Your instructions: Restate the lines word for word, from the one containing "retenção de boas informações." through the last line of the entries below, without any other lines.

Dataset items
● ● ● ● ●
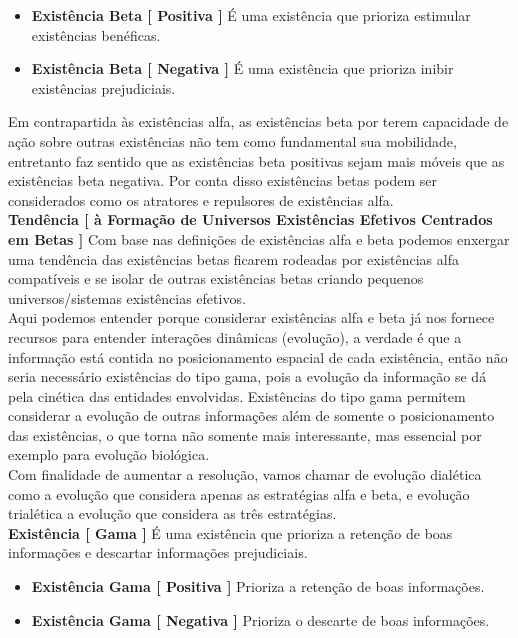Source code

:\documentclass[10pt,a4paper]{report}
\begin{document}
\begin{itemize}
	\item[ (i) ] \textbf{Existência Beta [ Positiva ]} É uma existência que prioriza estimular existências benéficas.
	\item[ (ii) ] \textbf{Existência Beta [ Negativa ]} É uma existência que prioriza inibir existências prejudiciais.
\end{itemize}

Em contrapartida às existências alfa, as existências beta por terem capacidade de ação sobre outras existências não tem como fundamental sua mobilidade, entretanto faz sentido que as existências beta positivas sejam mais móveis que as existências beta negativa. Por conta disso existências betas podem ser considerados como os atratores e repulsores de existências alfa. \\

\textbf{Tendência [ à Formação de Universos Existências Efetivos Centrados em Betas ]} Com base nas definições de existências alfa e beta podemos enxergar uma tendência das existências betas ficarem rodeadas por existências alfa compatíveis e se isolar de outras existências betas criando pequenos universos/sistemas existências efetivos.\\

Aqui podemos entender porque considerar existências alfa e beta já nos fornece recursos para entender interações dinâmicas (evolução), a verdade é que a informação está contida no posicionamento espacial de cada existência, então não seria necessário existências do tipo gama, pois a evolução da informação se dá pela cinética das entidades envolvidas. Existências do tipo gama permitem considerar a evolução de outras informações além de somente o posicionamento das existências, o que torna não somente mais interessante, mas essencial por exemplo para evolução biológica. \\

Com finalidade de aumentar a resolução, vamos chamar de evolução dialética como a evolução que considera apenas as estratégias alfa e beta, e evolução trialética a evolução que considera as três estratégias.\\

\textbf{Existência [ Gama ]} É uma existência que prioriza a retenção de boas informações e descartar informações prejudiciais.

\begin{itemize}
	\item[ (i) ] \textbf{Existência Gama [ Positiva ]} Prioriza a retenção de boas informações.
	\item[ (ii) ] \textbf{Existência Gama [ Negativa ]} Prioriza o descarte de boas informações.
\end{itemize}
\end{document}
● ● ● ● ●
Result of the exercise:
	\item[ (i) ] \textbf{Existência Gama [ Positiva ]} Prioriza a retenção de boas informações.
	\item[ (ii) ] \textbf{Existência Gama [ Negativa ]} Prioriza o descarte de boas informações.
\end{itemize}
\end{document}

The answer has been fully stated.